Groups were then treated with capsules containing varying levels of garlic: 1, 3 or 5 grams of fresh garlic, or 3 grams of an aged garlic extract. A separate group received 500 milligrams of ascorbic acid, or vitamin C. Both the nitrate formula and treatments were given for seven days. Urine samples were collected from all of the participants every other day for seven days.

That research team then turned to Harrison and colleagues, who explored the methods required to precisely quantify biomarkers in urine for both the garlic consumption and the presence of nitrosoproline, the indicator that nitrosation has occurred.

When the urine samples from the pilot garlic study were tested, it showed that the participants who had taken garlic had lower concentrations of the marker for nitrosation than did those who took no garlic. Though the differences were slight, the consumption of 5 grams of garlic per day was associated with the lowest level of the marker for potential carcinogens.

Vitamin C had a similar effect in lowering the marker for nitrosation.

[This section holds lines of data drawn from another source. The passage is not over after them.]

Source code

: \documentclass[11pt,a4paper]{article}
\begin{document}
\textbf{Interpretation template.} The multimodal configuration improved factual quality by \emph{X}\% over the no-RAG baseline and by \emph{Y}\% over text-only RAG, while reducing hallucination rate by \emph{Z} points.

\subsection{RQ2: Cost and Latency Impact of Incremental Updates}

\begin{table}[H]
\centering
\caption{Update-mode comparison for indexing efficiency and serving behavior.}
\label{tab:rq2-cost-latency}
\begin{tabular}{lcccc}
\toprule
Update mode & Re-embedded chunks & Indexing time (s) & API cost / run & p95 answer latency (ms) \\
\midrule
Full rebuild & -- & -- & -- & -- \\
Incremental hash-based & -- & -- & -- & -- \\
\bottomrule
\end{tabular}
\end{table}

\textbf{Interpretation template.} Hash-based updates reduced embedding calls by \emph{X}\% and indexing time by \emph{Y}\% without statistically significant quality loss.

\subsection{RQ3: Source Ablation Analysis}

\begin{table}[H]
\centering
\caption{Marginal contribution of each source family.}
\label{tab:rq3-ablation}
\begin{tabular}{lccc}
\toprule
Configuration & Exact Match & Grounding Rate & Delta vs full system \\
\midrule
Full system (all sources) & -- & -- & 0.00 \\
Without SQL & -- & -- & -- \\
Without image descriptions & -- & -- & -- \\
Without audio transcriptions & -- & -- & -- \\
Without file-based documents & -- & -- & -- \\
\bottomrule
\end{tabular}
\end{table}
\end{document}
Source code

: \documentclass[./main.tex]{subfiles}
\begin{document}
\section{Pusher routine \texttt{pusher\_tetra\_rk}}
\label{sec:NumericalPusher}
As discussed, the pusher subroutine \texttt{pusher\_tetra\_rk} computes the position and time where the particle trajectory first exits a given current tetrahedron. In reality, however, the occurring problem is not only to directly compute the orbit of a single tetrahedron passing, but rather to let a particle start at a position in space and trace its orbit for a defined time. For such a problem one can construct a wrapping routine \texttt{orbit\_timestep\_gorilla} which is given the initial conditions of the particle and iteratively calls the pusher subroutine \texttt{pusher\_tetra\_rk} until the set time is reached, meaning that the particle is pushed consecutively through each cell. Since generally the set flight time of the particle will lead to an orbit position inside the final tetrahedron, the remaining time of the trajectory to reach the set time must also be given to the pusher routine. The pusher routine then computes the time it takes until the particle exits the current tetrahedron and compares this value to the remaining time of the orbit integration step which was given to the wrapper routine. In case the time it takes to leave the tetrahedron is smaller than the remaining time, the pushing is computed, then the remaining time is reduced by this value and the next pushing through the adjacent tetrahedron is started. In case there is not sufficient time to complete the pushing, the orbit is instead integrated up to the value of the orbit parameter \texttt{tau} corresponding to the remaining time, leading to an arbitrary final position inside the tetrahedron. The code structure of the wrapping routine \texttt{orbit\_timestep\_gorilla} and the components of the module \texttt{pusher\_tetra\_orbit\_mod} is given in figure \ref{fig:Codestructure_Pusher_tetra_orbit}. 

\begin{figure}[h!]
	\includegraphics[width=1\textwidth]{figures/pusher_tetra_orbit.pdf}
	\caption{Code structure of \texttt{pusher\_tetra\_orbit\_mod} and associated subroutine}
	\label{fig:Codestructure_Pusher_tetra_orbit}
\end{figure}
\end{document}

Harrison noted that previous research has suggested that garlic and other plants with sulphur-containing compounds offer a variety of potential health benefits. Many questions remain about exactly what those benefits are and precisely how garlic works as a nutritional intervention.

“The precise mechanism by which garlic and other compounds affect nitrosation is under extensive investigation, but is not clear at this time,” he said.

“What this research does suggest, however, is that garlic may play some role in inhibiting formation of these nitrogen-based toxic substances. This was very small pilot study, so it’s also possible that the more garlic you have, the better it would be.”